Base Politics PDF Author: Alexander Cooley
Publisher: Cornell University Press
ISBN: 0801458471
Category : Political Science
Languages : en
Pages : 328

Book Description
According to the Department of Defense's 2004 Base Structure Report, the United States officially maintains 860 overseas military installations and another 115 on noncontinental U.S. territories. Over the last fifteen years the Department of Defense has been moving from a few large-footprint bases to smaller and much more numerous bases across the globe. This so-called lily-pad strategy, designed to allow high-speed reactions to military emergencies anywhere in the world, has provoked significant debate in military circles and sometimes-fierce contention within the polity of the host countries. In Base Politics, Alexander Cooley examines how domestic politics in different host countries, especially in periods of democratic transition, affect the status of U.S. bases and the degree to which the U.S. military has become a part of their local and national landscapes. Drawing on exhaustive field research in different host nations across East Asia and Southern Europe, as well as the new postcommunist base hosts in the Black Sea and Central Asia, Cooley offers an original and provocative account of how and why politicians in host countries contest or accept the presence of the U.S. military on their territory. Overseas bases, Cooley shows, are not merely installations that serve a military purpose. For host governments and citizens, U.S. bases are also concrete institutions and embodiments of U.S. power, identity, and diplomacy. Analyzing the degree to which overseas bases become enmeshed in local political agendas and interests, Base Politics will be required reading for anyone interested in understanding the extent-and limits-of America's overseas military influence.

Base Politics

Base Politics PDF Author: Alexander Cooley
Publisher: Cornell University Press
ISBN: 0801458471
Category : Political Science
Languages : en
Pages : 328

Book Description
According to the Department of Defense's 2004 Base Structure Report, the United States officially maintains 860 overseas military installations and another 115 on noncontinental U.S. territories. Over the last fifteen years the Department of Defense has been moving from a few large-footprint bases to smaller and much more numerous bases across the globe.
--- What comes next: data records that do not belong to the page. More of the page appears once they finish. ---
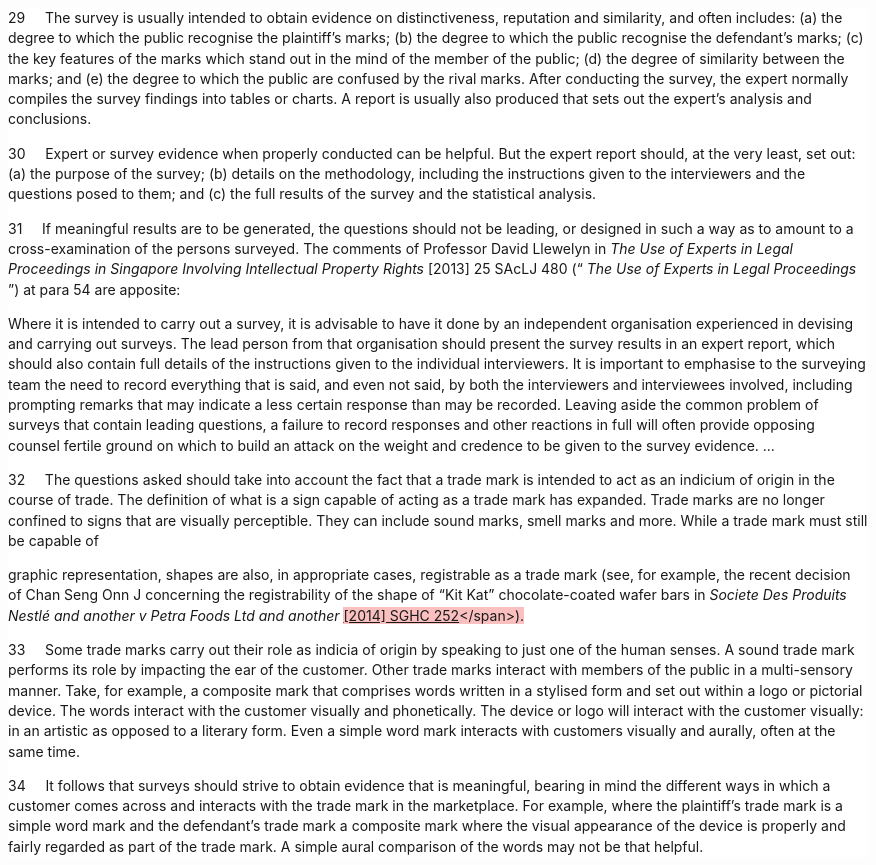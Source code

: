 29     The survey is usually intended to obtain evidence on distinctiveness, reputation and similarity, and often includes: (a) the degree to which the public recognise the plaintiff’s marks; (b) the degree to which the public recognise the defendant’s marks; (c) the key features of the marks which stand out in the mind of the member of the public; (d) the degree of similarity between the marks; and (e) the degree to which the public are confused by the rival marks. After conducting the survey, the expert normally compiles the survey findings into tables or charts. A report is usually also produced that sets out the expert’s analysis and conclusions. 

30     Expert or survey evidence when properly conducted can be helpful. But the expert report should, at the very least, set out: (a) the purpose of the survey; (b) details on the methodology, including the instructions given to the interviewers and the questions posed to them; and (c) the full results of the survey and the statistical analysis. 

31     If meaningful results are to be generated, the questions should not be leading, or designed in such a way as to amount to a cross-examination of the persons surveyed. The comments of Professor David Llewelyn in _The Use of Experts in Legal Proceedings in Singapore Involving Intellectual Property Rights_ [2013] 25 SAcLJ 480 (“ _The Use of Experts in Legal Proceedings_ ”) at para 54 are apposite: 

 Where it is intended to carry out a survey, it is advisable to have it done by an independent organisation experienced in devising and carrying out surveys. The lead person from that organisation should present the survey results in an expert report, which should also contain full details of the instructions given to the individual interviewers. It is important to emphasise to the surveying team the need to record everything that is said, and even not said, by both the interviewers and interviewees involved, including prompting remarks that may indicate a less certain response than may be recorded. Leaving aside the common problem of surveys that contain leading questions, a failure to record responses and other reactions in full will often provide opposing counsel fertile ground on which to build an attack on the weight and credence to be given to the survey evidence. ... 

32     The questions asked should take into account the fact that a trade mark is intended to act as an indicium of origin in the course of trade. The definition of what is a sign capable of acting as a trade mark has expanded. Trade marks are no longer confined to signs that are visually perceptible. They can include sound marks, smell marks and more. While a trade mark must still be capable of 


graphic representation, shapes are also, in appropriate cases, registrable as a trade mark (see, for example, the recent decision of Chan Seng Onn J concerning the registrability of the shape of “Kit Kat” chocolate-coated wafer bars in _Societe Des Produits Nestlé and another v Petra Foods Ltd and another_ <span style="background-color: #FAC0C0">[[2014] SGHC 252]("https://www.open.gov.sg")</span>). 

33     Some trade marks carry out their role as indicia of origin by speaking to just one of the human senses. A sound trade mark performs its role by impacting the ear of the customer. Other trade marks interact with members of the public in a multi-sensory manner. Take, for example, a composite mark that comprises words written in a stylised form and set out within a logo or pictorial device. The words interact with the customer visually and phonetically. The device or logo will interact with the customer visually: in an artistic as opposed to a literary form. Even a simple word mark interacts with customers visually and aurally, often at the same time. 

34     It follows that surveys should strive to obtain evidence that is meaningful, bearing in mind the different ways in which a customer comes across and interacts with the trade mark in the marketplace. For example, where the plaintiff’s trade mark is a simple word mark and the defendant’s trade mark a composite mark where the visual appearance of the device is properly and fairly regarded as part of the trade mark. A simple aural comparison of the words may not be that helpful.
This so-called lily-pad strategy, designed to allow high-speed reactions to military emergencies anywhere in the world, has provoked significant debate in military circles and sometimes-fierce contention within the polity of the host countries. In Base Politics, Alexander Cooley examines how domestic politics in different host countries, especially in periods of democratic transition, affect the status of U.S. bases and the degree to which the U.S. military has become a part of their local and national landscapes. Drawing on exhaustive field research in different host nations across East Asia and Southern Europe, as well as the new postcommunist base hosts in the Black Sea and Central Asia, Cooley offers an original and provocative account of how and why politicians in host countries contest or accept the presence of the U.S. military on their territory. Overseas bases, Cooley shows, are not merely installations that serve a military purpose. For host governments and citizens, U.S. bases are also concrete institutions and embodiments of U.S. power, identity, and diplomacy. Analyzing the degree to which overseas bases become enmeshed in local political agendas and interests, Base Politics will be required reading for anyone interested in understanding the extent-and limits-of America's overseas military influence.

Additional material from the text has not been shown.